女手一つで育てられた主人公は使いの途中の事故で足に後遺症を持って以来、母との間で距離を測りかねていた。そして、親友の自死や尊敬していた神父の駆け落ちともいえる失踪といういくつもの喪失を抱えながら、宗教学者として大学に職を得、強い信仰を持つわけではないが、宗教を通して、生きるということの意味について考える日々を送っていた。

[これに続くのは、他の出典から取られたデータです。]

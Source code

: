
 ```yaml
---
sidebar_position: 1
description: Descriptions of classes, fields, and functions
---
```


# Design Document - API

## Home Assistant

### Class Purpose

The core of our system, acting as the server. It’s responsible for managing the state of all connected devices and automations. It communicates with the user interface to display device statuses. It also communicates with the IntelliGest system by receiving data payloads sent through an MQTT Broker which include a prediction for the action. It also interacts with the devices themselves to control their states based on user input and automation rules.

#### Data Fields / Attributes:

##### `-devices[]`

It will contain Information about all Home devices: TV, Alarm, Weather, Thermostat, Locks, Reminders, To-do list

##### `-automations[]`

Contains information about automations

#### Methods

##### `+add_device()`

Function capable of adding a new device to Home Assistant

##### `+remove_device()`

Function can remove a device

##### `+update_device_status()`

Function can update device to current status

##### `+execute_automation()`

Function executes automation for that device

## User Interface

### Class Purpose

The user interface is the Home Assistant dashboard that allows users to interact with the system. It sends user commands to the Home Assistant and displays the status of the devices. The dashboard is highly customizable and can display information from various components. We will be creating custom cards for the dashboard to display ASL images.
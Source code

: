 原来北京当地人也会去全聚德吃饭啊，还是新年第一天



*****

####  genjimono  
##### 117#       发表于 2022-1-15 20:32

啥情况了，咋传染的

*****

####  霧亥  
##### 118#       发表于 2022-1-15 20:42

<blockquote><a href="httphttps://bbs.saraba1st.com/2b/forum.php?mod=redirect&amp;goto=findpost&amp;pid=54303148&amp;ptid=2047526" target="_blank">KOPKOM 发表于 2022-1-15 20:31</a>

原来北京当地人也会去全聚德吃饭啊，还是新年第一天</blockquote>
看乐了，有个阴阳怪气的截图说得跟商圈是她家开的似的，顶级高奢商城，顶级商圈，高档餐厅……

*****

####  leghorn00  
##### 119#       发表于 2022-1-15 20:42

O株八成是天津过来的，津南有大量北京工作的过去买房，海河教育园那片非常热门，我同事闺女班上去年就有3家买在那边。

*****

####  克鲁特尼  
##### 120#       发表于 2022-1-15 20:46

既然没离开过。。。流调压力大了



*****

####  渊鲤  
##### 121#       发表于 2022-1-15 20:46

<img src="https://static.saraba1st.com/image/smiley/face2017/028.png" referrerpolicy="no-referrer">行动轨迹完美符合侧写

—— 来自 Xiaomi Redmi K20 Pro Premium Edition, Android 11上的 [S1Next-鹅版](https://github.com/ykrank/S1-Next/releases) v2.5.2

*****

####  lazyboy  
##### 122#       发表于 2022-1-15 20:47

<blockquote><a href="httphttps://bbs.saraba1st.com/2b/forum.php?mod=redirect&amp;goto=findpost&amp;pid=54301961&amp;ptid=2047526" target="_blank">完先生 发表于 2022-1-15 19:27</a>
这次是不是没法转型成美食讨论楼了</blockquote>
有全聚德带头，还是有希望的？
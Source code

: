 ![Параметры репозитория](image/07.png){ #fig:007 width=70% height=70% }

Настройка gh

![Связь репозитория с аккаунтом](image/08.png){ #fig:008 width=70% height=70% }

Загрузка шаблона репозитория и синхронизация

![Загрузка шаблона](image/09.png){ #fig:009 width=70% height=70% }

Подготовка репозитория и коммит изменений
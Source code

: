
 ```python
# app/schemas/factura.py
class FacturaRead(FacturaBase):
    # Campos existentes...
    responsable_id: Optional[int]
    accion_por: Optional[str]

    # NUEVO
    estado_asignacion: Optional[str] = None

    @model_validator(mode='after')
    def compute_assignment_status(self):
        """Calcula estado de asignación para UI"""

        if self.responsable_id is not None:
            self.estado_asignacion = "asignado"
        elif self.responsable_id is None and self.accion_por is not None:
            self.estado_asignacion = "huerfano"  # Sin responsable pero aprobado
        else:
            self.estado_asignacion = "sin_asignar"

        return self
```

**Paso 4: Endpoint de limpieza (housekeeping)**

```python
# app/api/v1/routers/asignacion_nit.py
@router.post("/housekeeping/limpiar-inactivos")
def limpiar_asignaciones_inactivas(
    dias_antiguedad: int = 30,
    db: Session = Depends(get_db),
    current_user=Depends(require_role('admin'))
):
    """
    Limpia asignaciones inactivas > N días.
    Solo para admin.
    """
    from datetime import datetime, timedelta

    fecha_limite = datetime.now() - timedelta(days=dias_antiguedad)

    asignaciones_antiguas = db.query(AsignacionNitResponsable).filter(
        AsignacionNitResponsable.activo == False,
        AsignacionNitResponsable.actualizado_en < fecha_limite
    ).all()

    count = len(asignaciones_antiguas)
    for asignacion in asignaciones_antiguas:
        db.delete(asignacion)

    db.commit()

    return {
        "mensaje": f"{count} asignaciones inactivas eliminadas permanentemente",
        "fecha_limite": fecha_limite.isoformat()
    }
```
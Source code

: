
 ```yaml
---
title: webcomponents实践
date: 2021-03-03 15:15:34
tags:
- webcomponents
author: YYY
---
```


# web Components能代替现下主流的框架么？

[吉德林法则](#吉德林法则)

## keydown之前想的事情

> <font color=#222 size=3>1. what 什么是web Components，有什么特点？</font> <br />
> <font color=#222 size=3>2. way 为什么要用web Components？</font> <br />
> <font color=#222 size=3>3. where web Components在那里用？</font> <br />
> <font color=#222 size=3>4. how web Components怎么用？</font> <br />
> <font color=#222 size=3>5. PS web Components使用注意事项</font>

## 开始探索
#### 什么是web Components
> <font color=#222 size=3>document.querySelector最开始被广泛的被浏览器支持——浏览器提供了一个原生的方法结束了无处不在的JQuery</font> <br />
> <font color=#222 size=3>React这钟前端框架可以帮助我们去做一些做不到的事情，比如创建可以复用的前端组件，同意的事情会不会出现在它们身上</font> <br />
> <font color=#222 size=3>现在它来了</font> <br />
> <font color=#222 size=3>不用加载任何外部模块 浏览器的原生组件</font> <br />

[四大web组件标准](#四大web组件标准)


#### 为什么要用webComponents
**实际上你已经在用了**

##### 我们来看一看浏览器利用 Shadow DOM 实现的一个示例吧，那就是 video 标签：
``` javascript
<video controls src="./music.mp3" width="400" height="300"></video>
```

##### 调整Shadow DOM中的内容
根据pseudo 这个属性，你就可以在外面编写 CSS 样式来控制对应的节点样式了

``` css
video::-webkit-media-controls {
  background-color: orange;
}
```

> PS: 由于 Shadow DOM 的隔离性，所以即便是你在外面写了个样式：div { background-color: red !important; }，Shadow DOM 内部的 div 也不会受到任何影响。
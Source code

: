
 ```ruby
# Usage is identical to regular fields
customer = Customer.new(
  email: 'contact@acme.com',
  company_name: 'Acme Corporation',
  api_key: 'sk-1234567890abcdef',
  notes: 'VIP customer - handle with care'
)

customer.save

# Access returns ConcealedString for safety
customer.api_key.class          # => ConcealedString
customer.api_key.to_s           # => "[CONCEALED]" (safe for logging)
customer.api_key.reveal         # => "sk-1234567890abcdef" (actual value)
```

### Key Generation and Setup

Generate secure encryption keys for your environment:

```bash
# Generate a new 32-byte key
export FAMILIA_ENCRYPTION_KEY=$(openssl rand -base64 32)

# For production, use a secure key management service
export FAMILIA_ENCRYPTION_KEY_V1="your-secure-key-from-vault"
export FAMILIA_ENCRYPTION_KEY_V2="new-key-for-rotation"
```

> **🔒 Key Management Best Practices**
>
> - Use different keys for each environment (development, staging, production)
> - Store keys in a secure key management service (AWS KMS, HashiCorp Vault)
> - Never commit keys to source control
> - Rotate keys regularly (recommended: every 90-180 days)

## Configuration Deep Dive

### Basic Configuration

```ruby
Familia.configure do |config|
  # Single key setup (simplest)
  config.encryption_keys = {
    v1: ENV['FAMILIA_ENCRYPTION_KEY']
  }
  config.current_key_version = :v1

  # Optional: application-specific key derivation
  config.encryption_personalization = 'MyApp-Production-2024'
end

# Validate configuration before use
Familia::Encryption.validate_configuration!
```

しかしある日、その平穏を破る女子学生が現れる。これまで続けていた神社巡りの旅に自分も連れて行けと迫る。彼女も父を知らず、自分の存在に悩みを抱えていた。二人の喪失が出会うときに、主人公は人を守るということの意味に気づかされる。「つま」とは本来、男女を問わず守るべき相手を指す。しかしそういう存在が自然に生まれるわけではない。「たった一人の友も、たった一人の女性も、懸命に生きなければ手に入れられないはずだ」という主人公が自らの胸に刻んだ言葉は、われわれの胸をも刺す。
(小学館・1728円)
<さとう・ようじろう> 1949年生まれ。作家。著書『夏至祭』『坂物語』など。
◆もう1冊
佐藤洋二郎著『神名火(かんなび)』(小学館文庫)。日本海の岩窟で男を待つ女など、官能的な情念を神話的に描いた作品集。